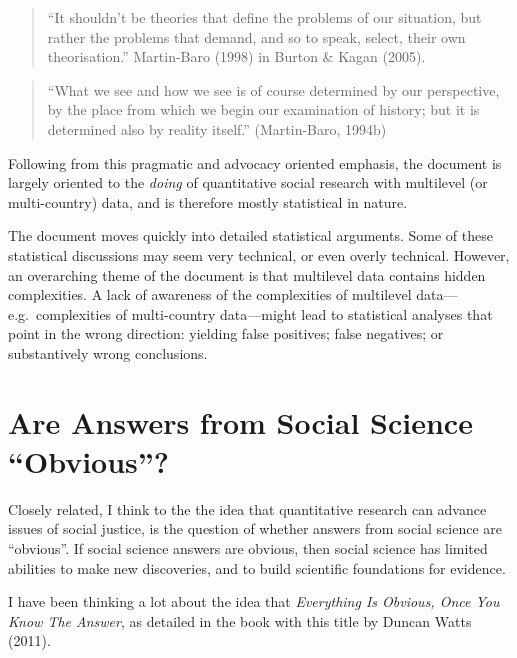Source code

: \documentclass[
  letterpaper,
  DIV=11,
  numbers=noendperiod]{scrreprt}
\begin{document}
\begin{quote}
``It shouldn't be theories that define the problems of our situation,
but rather the problems that demand, and so to speak, select, their own
theorisation.'' Martin-Baro (1998) in Burton \& Kagan (2005).
\end{quote}

\begin{quote}
``What we see and how we see is of course determined by our perspective,
by the place from which we begin our examination of history; but it is
determined also by reality itself.'' (Martin-Baro, 1994b)
\end{quote}

Following from this pragmatic and advocacy oriented emphasis, the
document is largely oriented to the \emph{doing} of quantitative social
research with multilevel (or multi-country) data, and is therefore
mostly statistical in nature.

The document moves quickly into detailed statistical arguments. Some of
these statistical discussions may seem very technical, or even overly
technical. However, an overarching theme of the document is that
multilevel data contains hidden complexities. A lack of awareness of the
complexities of multilevel data---e.g.~complexities of multi-country
data---might lead to statistical analyses that point in the wrong
direction: yielding false positives; false negatives; or substantively
wrong conclusions.

\hypertarget{are-answers-from-social-science-obvious}{%
\section{Are Answers from Social Science
``Obvious''?}\label{are-answers-from-social-science-obvious}}

Closely related, I think to the the idea that quantitative research can
advance issues of social justice, is the question of whether answers
from social science are ``obvious''. If social science answers are
obvious, then social science has limited abilities to make new
discoveries, and to build scientific foundations for evidence.

I have been thinking a lot about the idea that \emph{Everything Is
Obvious, Once You Know The Answer}, as detailed in the book with this
title by Duncan Watts (2011).
\end{document}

◆ What is needed
The images in the entries above should be left out; please reproduce exactly the lines from the first through the one containing "data---might lead to".

◆ Answer space
Source code

: \documentclass[
  letterpaper,
  DIV=11,
  numbers=noendperiod]{scrreprt}
\begin{document}
\begin{quote}
``It shouldn't be theories that define the problems of our situation,
but rather the problems that demand, and so to speak, select, their own
theorisation.'' Martin-Baro (1998) in Burton \& Kagan (2005).
\end{quote}

\begin{quote}
``What we see and how we see is of course determined by our perspective,
by the place from which we begin our examination of history; but it is
determined also by reality itself.'' (Martin-Baro, 1994b)
\end{quote}

Following from this pragmatic and advocacy oriented emphasis, the
document is largely oriented to the \emph{doing} of quantitative social
research with multilevel (or multi-country) data, and is therefore
mostly statistical in nature.

The document moves quickly into detailed statistical arguments. Some of
these statistical discussions may seem very technical, or even overly
technical. However, an overarching theme of the document is that
multilevel data contains hidden complexities. A lack of awareness of the
complexities of multilevel data---e.g.~complexities of multi-country
data---might lead to statistical analyses that point in the wrong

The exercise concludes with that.